#### [EXERCISE PROMPT]
In this exercise, write out the data word for word and leave every image out.

#### [SOURCE DATA]
* * *

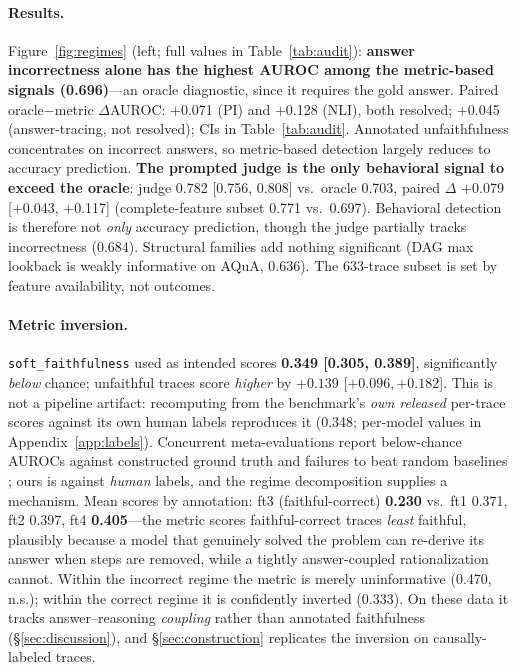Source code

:\documentclass[11pt]{article}
\begin{document}
\paragraph{Results.} Figure~\ref{fig:regimes} (left; full values in Table~\ref{tab:audit}): \textbf{answer incorrectness alone has the highest AUROC among the metric-based signals (0.696)}---an oracle diagnostic, since it requires the gold answer. Paired oracle$-$metric $\Delta$AUROC: $+$0.071 (PI) and $+$0.128 (NLI), both resolved; $+$0.045 (answer-tracing, not resolved); CIs in Table~\ref{tab:audit}. Annotated unfaithfulness concentrates on incorrect answers, so metric-based detection largely reduces to accuracy prediction. \textbf{The prompted judge is the only behavioral signal to exceed the oracle}: judge 0.782 [0.756, 0.808] vs.\ oracle 0.703, paired $\Delta$ $+$0.079 [$+$0.043, $+$0.117] (complete-feature subset 0.771 vs.\ 0.697). Behavioral detection is therefore not \emph{only} accuracy prediction, though the judge partially tracks incorrectness (0.684). Structural families add nothing significant (DAG max lookback is weakly informative on AQuA, 0.636). The 633-trace subset is set by feature availability, not outcomes.

\paragraph{Metric inversion.} \texttt{soft\_faithfulness} used as intended scores \textbf{0.349 [0.305, 0.389]}, significantly \emph{below} chance; unfaithful traces score \emph{higher} by $+0.139$ [$+0.096, +0.182$]. This is not a pipeline artifact: recomputing from the benchmark's \emph{own released} per-trace scores against its own human labels reproduces it (0.348; per-model values in Appendix~\ref{app:labels}). Concurrent meta-evaluations report below-chance AUROCs against constructed ground truth \citep{gurarieh2026bonafide} and failures to beat random baselines \citep{zaman2025causal}; ours is against \emph{human} labels, and the regime decomposition supplies a mechanism. Mean scores by annotation: ft3 (faithful-correct) \textbf{0.230} vs.\ ft1 0.371, ft2 0.397, ft4 \textbf{0.405}---the metric scores faithful-correct traces \emph{least} faithful, plausibly because a model that genuinely solved the problem can re-derive its answer when steps are removed, while a tightly answer-coupled rationalization cannot. Within the incorrect regime the metric is merely uninformative (0.470, n.s.); within the correct regime it is confidently inverted (0.333). On these data it tracks answer--reasoning \emph{coupling} rather than annotated faithfulness (\S\ref{sec:discussion}), and \S\ref{sec:construction} replicates the inversion on causally-labeled traces.
\end{document}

* * *

#### [SOLUTION]
Source code

:\documentclass[11pt]{article}
\begin{document}
\paragraph{Results.} Figure~\ref{fig:regimes} (left; full values in Table~\ref{tab:audit}): \textbf{answer incorrectness alone has the highest AUROC among the metric-based signals (0.696)}---an oracle diagnostic, since it requires the gold answer. Paired oracle$-$metric $\Delta$AUROC: $+$0.071 (PI) and $+$0.128 (NLI), both resolved; $+$0.045 (answer-tracing, not resolved); CIs in Table~\ref{tab:audit}. Annotated unfaithfulness concentrates on incorrect answers, so metric-based detection largely reduces to accuracy prediction. \textbf{The prompted judge is the only behavioral signal to exceed the oracle}: judge 0.782 [0.756, 0.808] vs.\ oracle 0.703, paired $\Delta$ $+$0.079 [$+$0.043, $+$0.117] (complete-feature subset 0.771 vs.\ 0.697). Behavioral detection is therefore not \emph{only} accuracy prediction, though the judge partially tracks incorrectness (0.684). Structural families add nothing significant (DAG max lookback is weakly informative on AQuA, 0.636). The 633-trace subset is set by feature availability, not outcomes.

\paragraph{Metric inversion.} \texttt{soft\_faithfulness} used as intended scores \textbf{0.349 [0.305, 0.389]}, significantly \emph{below} chance; unfaithful traces score \emph{higher} by $+0.139$ [$+0.096, +0.182$]. This is not a pipeline artifact: recomputing from the benchmark's \emph{own released} per-trace scores against its own human labels reproduces it (0.348; per-model values in Appendix~\ref{app:labels}). Concurrent meta-evaluations report below-chance AUROCs against constructed ground truth \citep{gurarieh2026bonafide} and failures to beat random baselines \citep{zaman2025causal}; ours is against \emph{human} labels, and the regime decomposition supplies a mechanism. Mean scores by annotation: ft3 (faithful-correct) \textbf{0.230} vs.\ ft1 0.371, ft2 0.397, ft4 \textbf{0.405}---the metric scores faithful-correct traces \emph{least} faithful, plausibly because a model that genuinely solved the problem can re-derive its answer when steps are removed, while a tightly answer-coupled rationalization cannot. Within the incorrect regime the metric is merely uninformative (0.470, n.s.); within the correct regime it is confidently inverted (0.333). On these data it tracks answer--reasoning \emph{coupling} rather than annotated faithfulness (\S\ref{sec:discussion}), and \S\ref{sec:construction} replicates the inversion on causally-labeled traces.
\end{document}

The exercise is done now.